There’s a widespread belief that foreign governments benefit considerably from their state railway companies running trains in Great Britain. Here, RAIL reveals the truth of what they earned in dividends in 2016-17.
The answer is not very much, especially when set against overall passenger income of £10 billion. Germany’s Deutsche Bahn AG received nothing from its UK rail subsidiaries and SNCF nothing from Keolis or Eurostar. Hong Kong’s MTR received £5.6 million from its share of London Overground, while Nederlandse Spoorwegen subsidiary Abellio Transport Holding BV received £46m.
Abellio might have received £46m, but it lent ScotRail £14m. Subsequently, Abellio has been forced to put another £10m into ScotRail, although that happened after these accounts.
In total, UK rail operators paid £316m in dividends to their immediate owning companies. Of this, £197.4m reached ultimate parent companies, but this includes the £146.4m that bus and rail company Go-Ahead Holdings paid its parent having received £40m from its rail subsidiary. It doesn’t include the £594m that Heathrow Express’s owner paid its parent, because HEx itself paid no dividend and its parent runs the airport which made an operating profit of £1bn.

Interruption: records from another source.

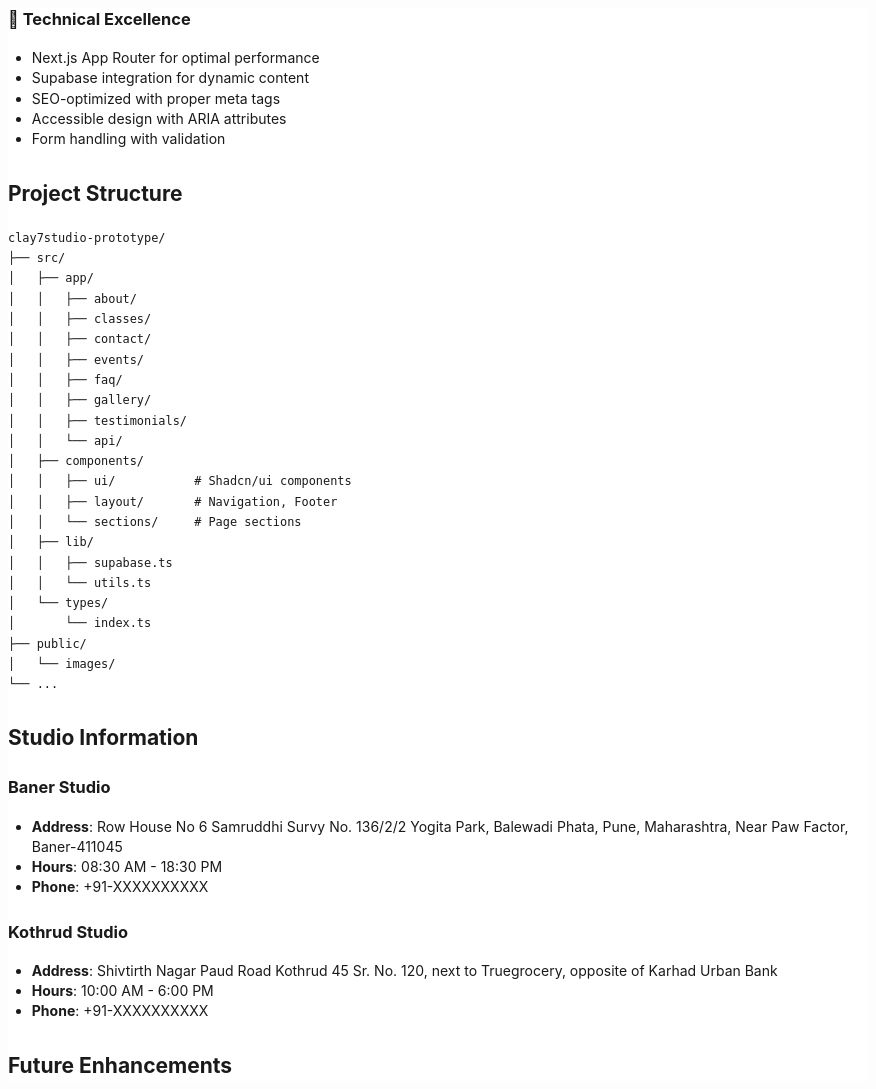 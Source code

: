 ### 🔧 **Technical Excellence**
- Next.js App Router for optimal performance
- Supabase integration for dynamic content
- SEO-optimized with proper meta tags
- Accessible design with ARIA attributes
- Form handling with validation

## Project Structure

```
clay7studio-prototype/
├── src/
│   ├── app/
│   │   ├── about/
│   │   ├── classes/
│   │   ├── contact/
│   │   ├── events/
│   │   ├── faq/
│   │   ├── gallery/
│   │   ├── testimonials/
│   │   └── api/
│   ├── components/
│   │   ├── ui/           # Shadcn/ui components
│   │   ├── layout/       # Navigation, Footer
│   │   └── sections/     # Page sections
│   ├── lib/
│   │   ├── supabase.ts
│   │   └── utils.ts
│   └── types/
│       └── index.ts
├── public/
│   └── images/
└── ...
```

## Studio Information

### Baner Studio
- **Address**: Row House No 6 Samruddhi Survy No. 136/2/2 Yogita Park, Balewadi Phata, Pune, Maharashtra, Near Paw Factor, Baner-411045
- **Hours**: 08:30 AM - 18:30 PM
- **Phone**: +91-XXXXXXXXXX

### Kothrud Studio
- **Address**: Shivtirth Nagar Paud Road Kothrud 45 Sr. No. 120, next to Truegrocery, opposite of Karhad Urban Bank
- **Hours**: 10:00 AM - 6:00 PM
- **Phone**: +91-XXXXXXXXXX

## Future Enhancements
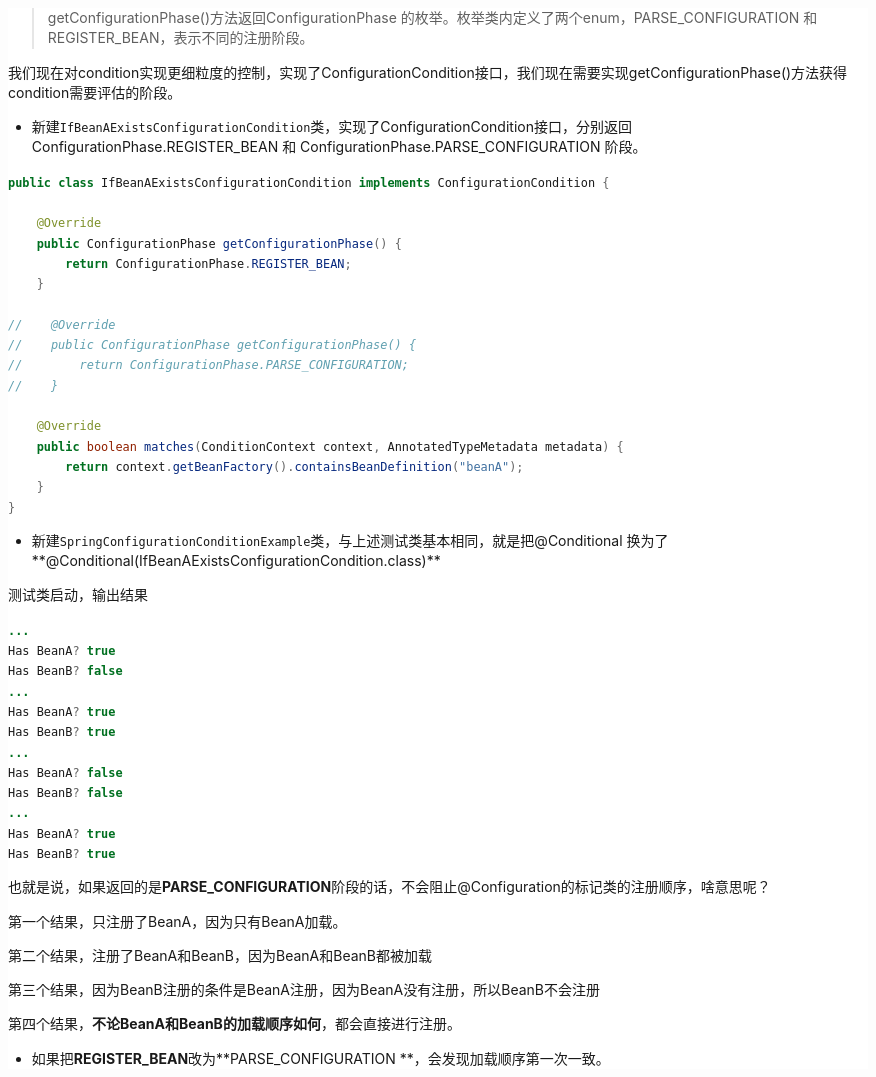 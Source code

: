 >getConfigurationPhase()方法返回ConfigurationPhase 的枚举。枚举类内定义了两个enum，PARSE_CONFIGURATION 和 REGISTER_BEAN，表示不同的注册阶段。

​		我们现在对condition实现更细粒度的控制，实现了ConfigurationCondition接口，我们现在需要实现getConfigurationPhase()方法获得condition需要评估的阶段。

* 新建`IfBeanAExistsConfigurationCondition`类，实现了ConfigurationCondition接口，分别返回ConfigurationPhase.REGISTER_BEAN 和 ConfigurationPhase.PARSE_CONFIGURATION 阶段。

```java
public class IfBeanAExistsConfigurationCondition implements ConfigurationCondition {

    @Override
    public ConfigurationPhase getConfigurationPhase() {
        return ConfigurationPhase.REGISTER_BEAN;
    }

//    @Override
//    public ConfigurationPhase getConfigurationPhase() {
//        return ConfigurationPhase.PARSE_CONFIGURATION;
//    }

    @Override
    public boolean matches(ConditionContext context, AnnotatedTypeMetadata metadata) {
        return context.getBeanFactory().containsBeanDefinition("beanA");
    }
}
```

* 新建`SpringConfigurationConditionExample`类，与上述测试类基本相同，就是把@Conditional 换为了**@Conditional(IfBeanAExistsConfigurationCondition.class)**

测试类启动，输出结果

```java
...
Has BeanA? true
Has BeanB? false
...
Has BeanA? true
Has BeanB? true
...
Has BeanA? false
Has BeanB? false
...
Has BeanA? true
Has BeanB? true
```

也就是说，如果返回的是**PARSE_CONFIGURATION**阶段的话，不会阻止@Configuration的标记类的注册顺序，啥意思呢？

第一个结果，只注册了BeanA，因为只有BeanA加载。

第二个结果，注册了BeanA和BeanB，因为BeanA和BeanB都被加载

第三个结果，因为BeanB注册的条件是BeanA注册，因为BeanA没有注册，所以BeanB不会注册

第四个结果，**不论BeanA和BeanB的加载顺序如何**，都会直接进行注册。

* 如果把**REGISTER_BEAN**改为**PARSE_CONFIGURATION **，会发现加载顺序第一次一致。


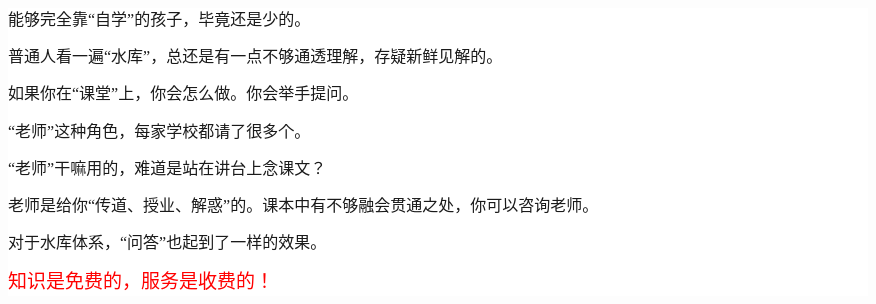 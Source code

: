 </span>
</p>
<p>
<span style="font-size:16px;font-family:华文楷体;">
</span>
</p>
<p>
<span style="font-size:16px;font-family:华文楷体;">
          能够完全靠“自学”的孩子，毕竟还是少的。
         </span>
</p>
<p>
<span style="font-size:16px;font-family:华文楷体;">
          普通人看一遍“水库”，总还是有一点不够通透理解，存疑新鲜见解的。
         </span>
</p>
<p>
<span style="font-size:16px;font-family:华文楷体;">
</span>
</p>
<p>
<span style="font-size:16px;font-family:华文楷体;">
          如果你在“课堂”上，你会怎么做。你会举手提问。
         </span>
</p>
<p>
<span style="font-size:16px;font-family:华文楷体;">
          “老师”这种角色，每家学校都请了很多个。
         </span>
</p>
<p>
<span style="font-size:16px;font-family:华文楷体;">
          “老师”干嘛用的，难道是站在讲台上念课文？
         </span>
</p>
<p>
<span style="font-size:16px;font-family:华文楷体;">
          老师是给你“传道、授业、解惑”的。课本中有不够融会贯通之处，你可以咨询老师。
         </span>
</p>
<p>
<span style="font-size:16px;font-family:华文楷体;">
</span>
</p>
<p>
<span style="font-size:16px;font-family:华文楷体;">
</span>
</p>
<p>
<span style="font-size:16px;font-family:华文楷体;">
          对于水库体系，“问答”也起到了一样的效果。
         </span>
</p>
<p>
<span style="font-size:19px;font-family:华文楷体;color:red;">
          知识是免费的，服务是收费的！
         </span>
</p>
<p>
<span style="font-size:16px;font-family:华文楷体;">
</span>
</p>
<p>
<span style="font-size:16px;font-family:华文楷体;"> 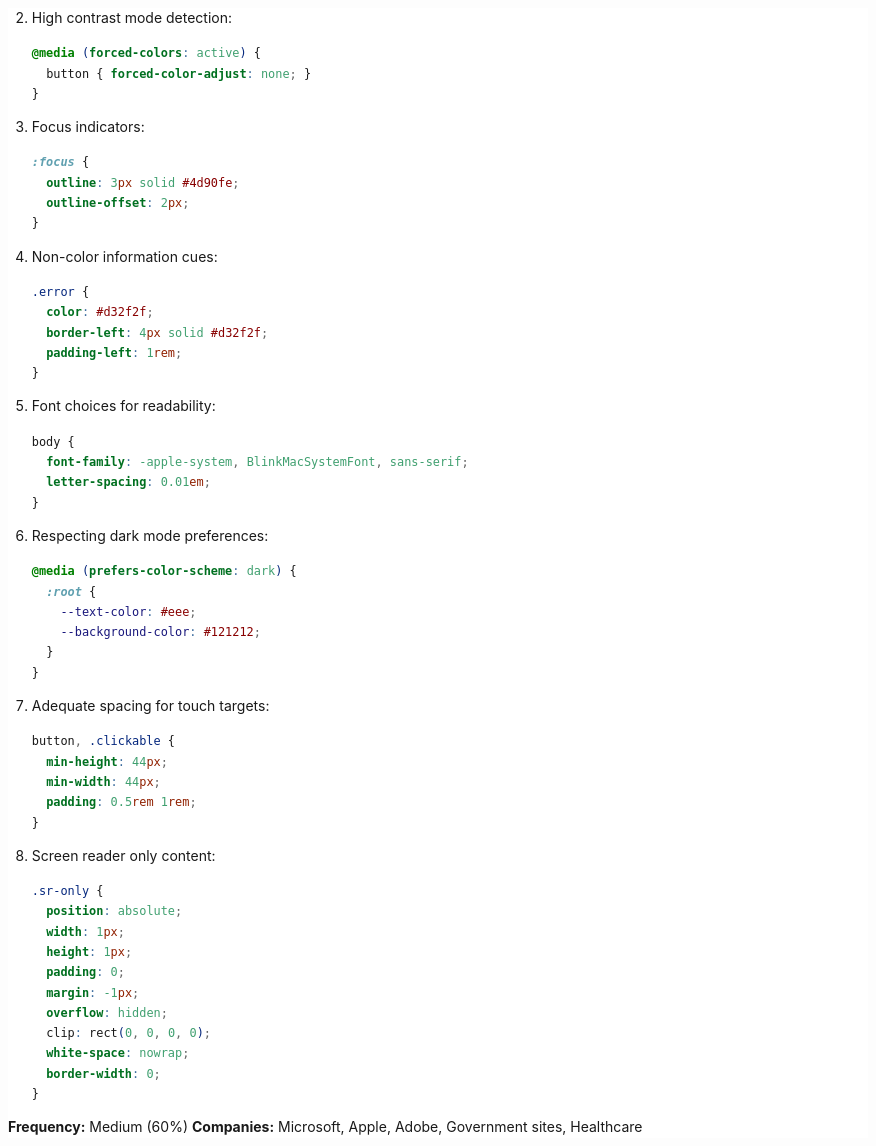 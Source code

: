 2. High contrast mode detection:
   ```css
   @media (forced-colors: active) {
     button { forced-color-adjust: none; }
   }
   ```

3. Focus indicators:
   ```css
   :focus {
     outline: 3px solid #4d90fe;
     outline-offset: 2px;
   }
   ```

4. Non-color information cues:
   ```css
   .error {
     color: #d32f2f;
     border-left: 4px solid #d32f2f;
     padding-left: 1rem;
   }
   ```

5. Font choices for readability:
   ```css
   body {
     font-family: -apple-system, BlinkMacSystemFont, sans-serif;
     letter-spacing: 0.01em;
   }
   ```

6. Respecting dark mode preferences:
   ```css
   @media (prefers-color-scheme: dark) {
     :root {
       --text-color: #eee;
       --background-color: #121212;
     }
   }
   ```

7. Adequate spacing for touch targets:
   ```css
   button, .clickable {
     min-height: 44px;
     min-width: 44px;
     padding: 0.5rem 1rem;
   }
   ```

8. Screen reader only content:
   ```css
   .sr-only {
     position: absolute;
     width: 1px;
     height: 1px;
     padding: 0;
     margin: -1px;
     overflow: hidden;
     clip: rect(0, 0, 0, 0);
     white-space: nowrap;
     border-width: 0;
   }
   ```
**Frequency:** Medium (60%)
**Companies:** Microsoft, Apple, Adobe, Government sites, Healthcare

By way of scale, UK train operators paid the Department for Transport £3.2bn over 2016-17, according to figures from the Office of Rail and Road. For companies such as South West Trains (now South Western Railway), there was a gulf between dividend payments of £20m to Stagecoach and premium payments to DfT of £625m.
This snapshot of the dividends that train operators pay their investors must come with many health warnings.
The first is that a snapshot cannot reflect what happened in previous years and what might happen in future years. Company directors are not obliged to pay dividends. Some might pay a proportion of their company’s funds as dividends each year; others might pay no dividend for several years and then pay a large one.
Another is that several companies involved with railways have other interests, and so when a holding company pays its parent a dividend this might come from funds from those other subsidiaries. Go-Ahead Holdings is a good example of this. It receives dividends from several rail and bus companies and pays a dividend to Go-Ahead Group plc.
The figures used here come from accounts lodged with Companies House. They relate to 2016-17, but some companies file accounts based on calendar years (for example, the year to December 31 2016) while others use the financial year and file to March 31 2017. There are other companies that use other dates and, in some cases, accounts may cover a period longer or shorter than a year.
Other complications come when franchises change. Even when Abellio won a further term operating Greater Anglia, it created a new company for the new contract. Hence accounts show that intermediate holdings companies received funds from different subsidiaries, even if the logo on the side of the train didn’t change.
Northern switched from being a joint Abellio/Serco operation to one entirely owned by DB subsidiary Arriva on April 1 2016, so ‘Northern’ appears twice.
TransPennine Express switched to First from a joint venture of First and Keolis on the same date.
Other franchises have changed since these accounts were filed - for example, First and MTR now operate what was Stagecoach’s South West Trains franchise.